Po wyborach
Mijają miesiące po tym jak wybraliśmy sobie nowy sejm i senat a ten z kolei powołał nam nowy rząd. Mamy tez nowego prezydenta. Wszystko nowe i wszystko zaskakujące. Najpierw cały naród żył nadzieją na koalicję która miała zmienić oblicze Polski a narodowi dać wytchnienie po ciemnych latach rządów lewicy które notabene sam ten naród sobie zafundował. Wszystko miało się zmienić a partie pozostałe miały pełnić tylko funkcję listka figowego przykrywającego słabiznę demokracji. Dzieje się jednak nieco inaczej. Margines wyszedł na środek strony i przedzielił ją na pół. Dwie główne siły które przed wyborami nieco się czubiły zamiast po wyborach się lubić mają ogromy problem z komunikacją między sobą. Ich umawianie się na rozmowy i wzajemne deklaracje przebijają Mrożka i slapstickowe filmy z epoki kina niemego swoją absurdalnością i pokrętnością fabuły. A naród patrzy na te igrzyska i coraz mniej z tego rozumie. Rząd zamiast rządzić jest wciąż w pogotowiu. Sejm i Senat zamiast uchwalać nowe ważne dla narodu ustawy bawi się w harcerskie podchody. Wszyscy ze wszystkimi prowadzą rozmowy ale nie wiadomo czemu one służą i jaki jest ich cel. Ciekawostką zoologiczną są spotkania ogłaszane publicznie przez jedną stronę o których druga strona nic nie wie, a które nie dochodzą do skutku z powodu złej pogody. Co rusz słychać głosy, przypuszczenia i podejrzenia że wybory będą powtarzane tyle razy, aż nie dadzą właściwego wyniku. Taki rodzaj konklawe tyle że kardynałem może czuć się każdy z nas. Jedyna nadzieja w tym, że nie zostaniemy zamknięci do tego czasu i możemy póki co opuścić tę grę a pól na które możemy przeskoczyć po 1 maja 2006 przybyło kilka sztuka po 2011 będzie ich na naszej planszy 25 lub nawet 27. Smuci w tym wszystkim to, że do skoków szykują się ci którzy się ich nie boją i mają realną szansę, że wylądują tak jak sobie zaplanowali.
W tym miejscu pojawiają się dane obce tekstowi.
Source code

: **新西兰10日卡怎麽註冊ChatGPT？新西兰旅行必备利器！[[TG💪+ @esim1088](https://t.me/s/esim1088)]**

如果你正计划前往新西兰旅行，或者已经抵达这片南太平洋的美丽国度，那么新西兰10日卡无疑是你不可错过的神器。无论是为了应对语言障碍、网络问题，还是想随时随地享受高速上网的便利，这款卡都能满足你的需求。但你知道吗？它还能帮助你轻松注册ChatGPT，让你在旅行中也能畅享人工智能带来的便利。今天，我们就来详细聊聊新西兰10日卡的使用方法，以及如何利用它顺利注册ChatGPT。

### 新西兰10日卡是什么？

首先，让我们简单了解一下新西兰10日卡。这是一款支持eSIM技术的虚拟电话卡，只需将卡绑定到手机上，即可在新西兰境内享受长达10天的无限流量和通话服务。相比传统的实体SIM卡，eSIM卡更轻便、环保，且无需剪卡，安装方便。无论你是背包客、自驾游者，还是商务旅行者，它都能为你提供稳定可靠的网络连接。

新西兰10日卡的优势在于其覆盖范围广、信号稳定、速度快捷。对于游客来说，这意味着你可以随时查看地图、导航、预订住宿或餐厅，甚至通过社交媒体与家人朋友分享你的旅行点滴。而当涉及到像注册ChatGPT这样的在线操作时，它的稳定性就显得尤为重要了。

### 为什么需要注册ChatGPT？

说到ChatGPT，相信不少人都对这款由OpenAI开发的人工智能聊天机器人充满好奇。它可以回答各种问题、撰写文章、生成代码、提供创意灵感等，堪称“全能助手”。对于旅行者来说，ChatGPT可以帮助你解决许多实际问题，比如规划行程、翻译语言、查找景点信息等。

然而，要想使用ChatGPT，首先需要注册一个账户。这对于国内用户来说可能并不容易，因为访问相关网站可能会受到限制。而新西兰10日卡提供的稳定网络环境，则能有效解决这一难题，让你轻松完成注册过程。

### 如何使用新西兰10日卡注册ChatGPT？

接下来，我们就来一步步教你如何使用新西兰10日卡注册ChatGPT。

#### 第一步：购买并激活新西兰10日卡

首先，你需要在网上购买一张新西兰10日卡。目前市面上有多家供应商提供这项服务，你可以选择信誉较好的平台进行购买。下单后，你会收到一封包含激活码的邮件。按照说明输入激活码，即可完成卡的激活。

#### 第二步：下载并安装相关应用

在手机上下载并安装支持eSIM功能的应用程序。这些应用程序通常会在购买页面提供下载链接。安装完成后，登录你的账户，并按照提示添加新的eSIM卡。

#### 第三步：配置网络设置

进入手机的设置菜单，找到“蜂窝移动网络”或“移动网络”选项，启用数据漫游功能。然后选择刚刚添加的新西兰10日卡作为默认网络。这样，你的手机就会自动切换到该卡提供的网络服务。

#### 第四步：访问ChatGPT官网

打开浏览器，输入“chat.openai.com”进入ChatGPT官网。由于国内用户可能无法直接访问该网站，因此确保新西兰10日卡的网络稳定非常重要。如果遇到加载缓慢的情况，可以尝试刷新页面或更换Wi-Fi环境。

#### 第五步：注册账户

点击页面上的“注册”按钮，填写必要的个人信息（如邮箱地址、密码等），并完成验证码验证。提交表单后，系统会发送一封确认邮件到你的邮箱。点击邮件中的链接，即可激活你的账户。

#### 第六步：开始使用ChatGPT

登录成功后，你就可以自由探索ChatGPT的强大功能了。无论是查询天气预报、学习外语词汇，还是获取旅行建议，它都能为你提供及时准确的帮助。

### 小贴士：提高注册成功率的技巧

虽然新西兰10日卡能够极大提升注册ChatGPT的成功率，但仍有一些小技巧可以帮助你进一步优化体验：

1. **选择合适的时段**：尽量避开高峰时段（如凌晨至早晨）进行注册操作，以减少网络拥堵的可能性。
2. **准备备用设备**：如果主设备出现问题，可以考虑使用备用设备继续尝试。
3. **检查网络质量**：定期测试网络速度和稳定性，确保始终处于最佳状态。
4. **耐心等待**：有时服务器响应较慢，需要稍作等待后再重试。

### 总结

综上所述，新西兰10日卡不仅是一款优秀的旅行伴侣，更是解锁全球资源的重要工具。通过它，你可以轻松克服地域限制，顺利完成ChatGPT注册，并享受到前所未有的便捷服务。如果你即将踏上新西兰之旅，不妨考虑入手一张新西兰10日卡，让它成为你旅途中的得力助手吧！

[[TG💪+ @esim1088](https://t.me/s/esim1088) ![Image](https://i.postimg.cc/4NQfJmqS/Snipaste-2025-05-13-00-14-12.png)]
Tacy skoczni są solą tej ziemi i ich strata może nas drogo kosztować.
Na przełomie roku cały naród z napięciem śledził igrzyska jakimi było zmaganie dwóch tytanów. Gdyby nie to, że od ich wyniku tak wiele zależało można by to uznać za arcyciekawe widowisko które nie zostało przerwane nawet w sylwestra. Padały różne argumenty. Odwoływano się do etosu, patosu, Hipokratesa i przysiąg wszelakich. Ostatecznym argumentem maiła być propozycja specyficznego produktu przemysłu obuwniczego z wysoka cholewką, który może dostać każdy jeśli zaistnieją ku temu odpowiednie okoliczności. Mało kto w tym tumulcie myślał o tym, że nie ma rzeczy dobrych i tanich oraz że nie istnieje coś takiego jak darmowy obiad o czym już przed wojną przekonano się w Stanach Zjednoczonych. Skończyło się na obietnicach i ochłapach które w tej zochłapiałej formie dotrą do tych wszystkich którzy co miesiąc oddają swoje daniny państwowemu Janosikowi. Obietnice łatwo dawać trochę trudniej się z nich wywiązywać. Od 2007 ma być lepiej. Pożyjemy – zobaczymy.